Wasilla Mayor Verne Rupright said the idea is to give the program 10 years and, after that, if they’re doing what they said they’d do, look at a longer lease.

“We’re glad to do this and if they perform it will go into a long-term, 20-years-at-a-pop legacy lease,” Rupright said.

Spencer said that the football park will be the first in the Valley and probably only the second in the state — the only other one is in Eagle River. Right now, his teams have to play and practice at Teeland Middle School, Tanaina Elementary School and Wasilla High School.

“We have to work around soccer, we have to work around high school football,” he said.

Spencer said that the three game fields will serve the program’s needs but, if there’s overflow, the practice field will be the size of five football fields and a fourth game field could be carved out of it.

Rupright said that sports facilities are a big economic draw to Wasilla. He noted that the last time the city hosted a major statewide volleyball tournament, merchants saw the impact.

“McDonald’s ran out of food two times in one day,” he said.

Deputy City Administrator Bert Cottle said that the football fields will complete the city’s suite of sports facilities. There are already skating rinks and baseball diamonds, a Mat-Su Borough swimming pool and gymnasiums in which to play basketball.

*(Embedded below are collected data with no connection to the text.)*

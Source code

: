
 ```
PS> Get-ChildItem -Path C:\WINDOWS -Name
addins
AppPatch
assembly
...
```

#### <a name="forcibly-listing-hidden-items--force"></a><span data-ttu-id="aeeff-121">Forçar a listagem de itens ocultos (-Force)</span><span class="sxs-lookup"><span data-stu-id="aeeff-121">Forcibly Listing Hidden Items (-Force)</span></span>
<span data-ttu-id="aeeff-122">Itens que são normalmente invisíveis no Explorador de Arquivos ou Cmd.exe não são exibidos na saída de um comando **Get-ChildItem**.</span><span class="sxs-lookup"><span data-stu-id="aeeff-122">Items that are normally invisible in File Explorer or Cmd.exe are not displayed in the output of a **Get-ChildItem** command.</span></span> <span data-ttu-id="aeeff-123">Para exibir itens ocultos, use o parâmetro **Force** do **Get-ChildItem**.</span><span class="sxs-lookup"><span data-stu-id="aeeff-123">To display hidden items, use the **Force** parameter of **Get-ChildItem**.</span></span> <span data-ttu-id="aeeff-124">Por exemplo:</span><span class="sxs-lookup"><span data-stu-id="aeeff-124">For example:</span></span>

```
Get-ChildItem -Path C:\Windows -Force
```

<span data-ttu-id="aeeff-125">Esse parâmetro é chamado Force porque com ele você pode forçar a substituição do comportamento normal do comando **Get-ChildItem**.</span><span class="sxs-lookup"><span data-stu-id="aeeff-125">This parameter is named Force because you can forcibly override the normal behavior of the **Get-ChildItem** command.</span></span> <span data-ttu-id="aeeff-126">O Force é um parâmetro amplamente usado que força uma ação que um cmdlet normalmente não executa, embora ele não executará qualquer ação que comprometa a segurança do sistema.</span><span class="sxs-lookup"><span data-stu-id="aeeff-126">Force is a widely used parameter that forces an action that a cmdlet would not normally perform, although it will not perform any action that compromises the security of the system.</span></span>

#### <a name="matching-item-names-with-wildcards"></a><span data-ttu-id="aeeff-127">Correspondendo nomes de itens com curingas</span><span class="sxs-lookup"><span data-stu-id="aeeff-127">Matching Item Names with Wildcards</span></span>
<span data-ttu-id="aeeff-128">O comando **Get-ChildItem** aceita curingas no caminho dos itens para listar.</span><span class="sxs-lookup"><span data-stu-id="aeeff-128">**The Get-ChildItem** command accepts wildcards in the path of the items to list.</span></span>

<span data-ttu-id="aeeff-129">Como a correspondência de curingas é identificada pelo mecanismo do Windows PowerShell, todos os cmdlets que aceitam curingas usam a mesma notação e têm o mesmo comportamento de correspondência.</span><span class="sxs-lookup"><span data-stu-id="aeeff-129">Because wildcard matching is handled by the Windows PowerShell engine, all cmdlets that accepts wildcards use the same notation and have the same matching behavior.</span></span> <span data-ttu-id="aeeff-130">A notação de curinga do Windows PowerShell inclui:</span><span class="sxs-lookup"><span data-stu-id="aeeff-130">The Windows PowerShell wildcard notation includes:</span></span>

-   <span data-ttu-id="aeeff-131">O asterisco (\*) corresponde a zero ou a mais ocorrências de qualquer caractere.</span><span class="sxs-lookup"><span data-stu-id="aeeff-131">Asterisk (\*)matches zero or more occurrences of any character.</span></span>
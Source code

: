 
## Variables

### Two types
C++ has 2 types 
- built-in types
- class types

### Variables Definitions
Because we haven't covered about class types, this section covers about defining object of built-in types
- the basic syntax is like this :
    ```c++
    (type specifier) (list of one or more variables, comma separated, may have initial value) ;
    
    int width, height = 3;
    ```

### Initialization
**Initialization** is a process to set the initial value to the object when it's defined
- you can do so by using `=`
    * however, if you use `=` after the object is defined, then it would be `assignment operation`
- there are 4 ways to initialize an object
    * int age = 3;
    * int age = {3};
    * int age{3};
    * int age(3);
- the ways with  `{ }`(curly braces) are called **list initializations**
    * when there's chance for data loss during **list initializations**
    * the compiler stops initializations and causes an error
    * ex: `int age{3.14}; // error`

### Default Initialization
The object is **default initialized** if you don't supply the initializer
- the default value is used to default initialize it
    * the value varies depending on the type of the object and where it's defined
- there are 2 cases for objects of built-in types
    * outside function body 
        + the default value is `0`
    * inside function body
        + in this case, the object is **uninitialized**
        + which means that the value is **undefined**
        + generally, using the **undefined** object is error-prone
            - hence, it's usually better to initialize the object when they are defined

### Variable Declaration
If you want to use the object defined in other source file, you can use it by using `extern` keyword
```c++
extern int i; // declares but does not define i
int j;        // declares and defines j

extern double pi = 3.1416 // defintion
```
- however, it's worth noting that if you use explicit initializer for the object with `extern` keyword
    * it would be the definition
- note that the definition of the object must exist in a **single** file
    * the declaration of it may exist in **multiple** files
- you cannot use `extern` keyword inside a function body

“We’re not missing anything out here,” Cottle said.

Dan Tucker, an instructor with Northern Industrial Training, said that the heavy equipment class doing the work Thursday is one of the best he’s ever seen.

“What these students have done is far and above what you would normally expect,” he said.

He said that he and an instructor cleared enough room to get cars off the road and an office trailer on the property.

“The students have done literally everything since then,” he said.

Joey Crum, NIT’s president and CEO, said that NIT likes to partner with “like-minded organizations” for these kinds of projects. NIT is family-owned and that family contains four brothers, all of whom grew up in Alaska and played high school football.

“You say, ‘football,’ we come running,” Crum said.

Of the nine-person crew of students working on the fields, five are veterans — four from the Army and one form the Marine Corps. He said that NIT likes to work with veterans. They epitomize the school’s core principles and they are in-demand in the job market.

“In fiscal year 2014 we had 100 percent placement of all of our veterans who were eligible for employment,” he said.